- **Input data**
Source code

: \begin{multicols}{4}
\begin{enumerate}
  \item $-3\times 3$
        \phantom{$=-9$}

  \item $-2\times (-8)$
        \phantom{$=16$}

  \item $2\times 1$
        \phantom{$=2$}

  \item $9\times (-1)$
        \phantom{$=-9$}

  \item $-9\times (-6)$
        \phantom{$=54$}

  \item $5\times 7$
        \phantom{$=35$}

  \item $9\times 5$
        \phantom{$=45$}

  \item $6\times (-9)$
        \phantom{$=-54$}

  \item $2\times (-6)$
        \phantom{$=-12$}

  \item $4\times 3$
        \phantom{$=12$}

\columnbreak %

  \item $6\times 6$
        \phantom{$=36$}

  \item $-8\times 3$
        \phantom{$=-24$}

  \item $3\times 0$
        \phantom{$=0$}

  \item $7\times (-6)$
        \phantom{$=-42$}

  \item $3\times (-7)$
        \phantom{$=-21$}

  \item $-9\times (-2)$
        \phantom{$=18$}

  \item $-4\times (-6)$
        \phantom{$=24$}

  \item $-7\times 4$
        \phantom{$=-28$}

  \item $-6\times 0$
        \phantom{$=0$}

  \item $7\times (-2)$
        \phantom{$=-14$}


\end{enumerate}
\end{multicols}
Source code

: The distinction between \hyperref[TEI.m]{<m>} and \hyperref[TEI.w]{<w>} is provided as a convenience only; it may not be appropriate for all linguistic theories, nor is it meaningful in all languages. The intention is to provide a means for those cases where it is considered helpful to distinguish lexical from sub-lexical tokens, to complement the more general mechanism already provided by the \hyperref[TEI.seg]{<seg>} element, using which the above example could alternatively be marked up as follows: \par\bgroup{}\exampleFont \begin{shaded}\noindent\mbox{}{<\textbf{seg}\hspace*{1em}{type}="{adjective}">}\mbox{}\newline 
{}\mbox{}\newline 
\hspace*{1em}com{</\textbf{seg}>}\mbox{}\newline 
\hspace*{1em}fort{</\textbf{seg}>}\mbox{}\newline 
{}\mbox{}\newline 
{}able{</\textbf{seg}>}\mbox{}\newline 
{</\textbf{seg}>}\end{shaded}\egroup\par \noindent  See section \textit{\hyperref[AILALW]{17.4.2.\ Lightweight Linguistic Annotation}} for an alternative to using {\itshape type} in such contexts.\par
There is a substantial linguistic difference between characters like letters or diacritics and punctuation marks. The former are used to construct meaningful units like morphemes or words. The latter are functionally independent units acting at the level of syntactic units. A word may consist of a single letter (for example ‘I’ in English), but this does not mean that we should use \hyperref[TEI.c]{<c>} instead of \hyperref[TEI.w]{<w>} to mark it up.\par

* * *

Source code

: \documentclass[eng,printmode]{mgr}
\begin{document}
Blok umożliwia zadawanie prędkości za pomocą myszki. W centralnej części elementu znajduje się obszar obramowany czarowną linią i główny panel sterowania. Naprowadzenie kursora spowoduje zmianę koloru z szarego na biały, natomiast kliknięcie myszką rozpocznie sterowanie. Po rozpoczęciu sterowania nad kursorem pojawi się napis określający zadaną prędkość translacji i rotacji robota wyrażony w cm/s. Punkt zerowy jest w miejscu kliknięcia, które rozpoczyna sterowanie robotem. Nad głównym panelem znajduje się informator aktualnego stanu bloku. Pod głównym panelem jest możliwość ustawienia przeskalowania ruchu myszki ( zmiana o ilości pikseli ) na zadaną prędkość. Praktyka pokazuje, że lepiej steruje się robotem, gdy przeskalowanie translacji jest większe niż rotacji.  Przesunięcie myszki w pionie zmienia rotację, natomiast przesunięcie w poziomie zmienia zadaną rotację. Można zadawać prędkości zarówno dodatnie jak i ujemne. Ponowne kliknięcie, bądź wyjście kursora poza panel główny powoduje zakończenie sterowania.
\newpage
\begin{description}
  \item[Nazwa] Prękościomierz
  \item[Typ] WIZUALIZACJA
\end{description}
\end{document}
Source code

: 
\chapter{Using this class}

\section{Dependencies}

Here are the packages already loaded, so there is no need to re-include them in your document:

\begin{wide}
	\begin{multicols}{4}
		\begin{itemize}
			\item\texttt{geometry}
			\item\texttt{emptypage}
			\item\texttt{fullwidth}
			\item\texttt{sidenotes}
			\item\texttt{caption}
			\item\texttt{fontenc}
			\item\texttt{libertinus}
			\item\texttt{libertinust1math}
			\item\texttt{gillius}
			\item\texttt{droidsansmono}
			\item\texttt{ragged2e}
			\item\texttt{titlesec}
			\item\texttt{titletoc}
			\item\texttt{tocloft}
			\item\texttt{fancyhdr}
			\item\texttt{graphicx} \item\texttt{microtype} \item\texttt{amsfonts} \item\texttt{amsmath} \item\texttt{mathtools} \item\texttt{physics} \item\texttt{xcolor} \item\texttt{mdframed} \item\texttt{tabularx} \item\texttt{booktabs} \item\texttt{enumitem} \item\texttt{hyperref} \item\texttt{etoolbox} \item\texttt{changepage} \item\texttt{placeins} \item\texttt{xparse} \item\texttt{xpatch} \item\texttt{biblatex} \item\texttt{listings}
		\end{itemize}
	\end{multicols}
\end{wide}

==

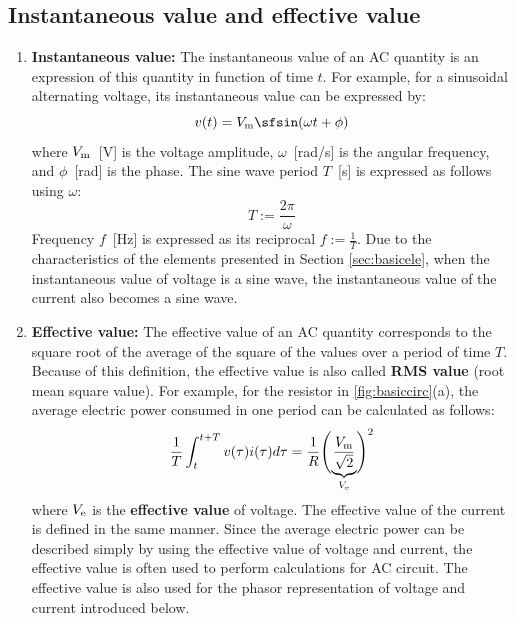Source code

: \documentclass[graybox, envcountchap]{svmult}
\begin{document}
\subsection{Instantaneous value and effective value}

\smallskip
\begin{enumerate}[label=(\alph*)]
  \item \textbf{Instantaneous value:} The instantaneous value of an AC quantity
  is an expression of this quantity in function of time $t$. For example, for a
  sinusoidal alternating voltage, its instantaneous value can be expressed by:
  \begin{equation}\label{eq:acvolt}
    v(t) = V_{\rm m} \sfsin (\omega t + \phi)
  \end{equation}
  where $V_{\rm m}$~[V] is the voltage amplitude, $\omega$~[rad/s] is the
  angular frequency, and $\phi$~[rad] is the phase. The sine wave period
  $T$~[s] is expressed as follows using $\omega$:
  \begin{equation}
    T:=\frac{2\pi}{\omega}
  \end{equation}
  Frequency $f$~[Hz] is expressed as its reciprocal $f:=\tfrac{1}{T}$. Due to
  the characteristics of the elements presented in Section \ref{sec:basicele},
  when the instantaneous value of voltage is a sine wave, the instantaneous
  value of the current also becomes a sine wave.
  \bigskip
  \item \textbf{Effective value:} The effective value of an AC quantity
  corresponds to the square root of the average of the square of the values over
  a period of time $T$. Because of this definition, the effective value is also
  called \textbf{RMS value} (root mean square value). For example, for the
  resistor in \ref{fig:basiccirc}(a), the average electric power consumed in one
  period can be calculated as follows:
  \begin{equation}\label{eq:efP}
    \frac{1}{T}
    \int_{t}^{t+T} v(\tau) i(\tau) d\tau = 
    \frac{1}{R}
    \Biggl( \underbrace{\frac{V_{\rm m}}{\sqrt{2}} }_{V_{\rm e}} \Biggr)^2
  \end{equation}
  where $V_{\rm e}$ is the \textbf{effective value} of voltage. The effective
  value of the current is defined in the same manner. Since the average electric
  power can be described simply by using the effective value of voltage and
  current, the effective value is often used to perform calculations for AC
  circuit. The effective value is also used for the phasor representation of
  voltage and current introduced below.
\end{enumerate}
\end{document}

- **Aim of the exercise**
Look through the entries above. Extract each line with the word "power".

- **Answer section**
  resistor in \ref{fig:basiccirc}(a), the average electric power consumed in one
  power can be described simply by using the effective value of voltage and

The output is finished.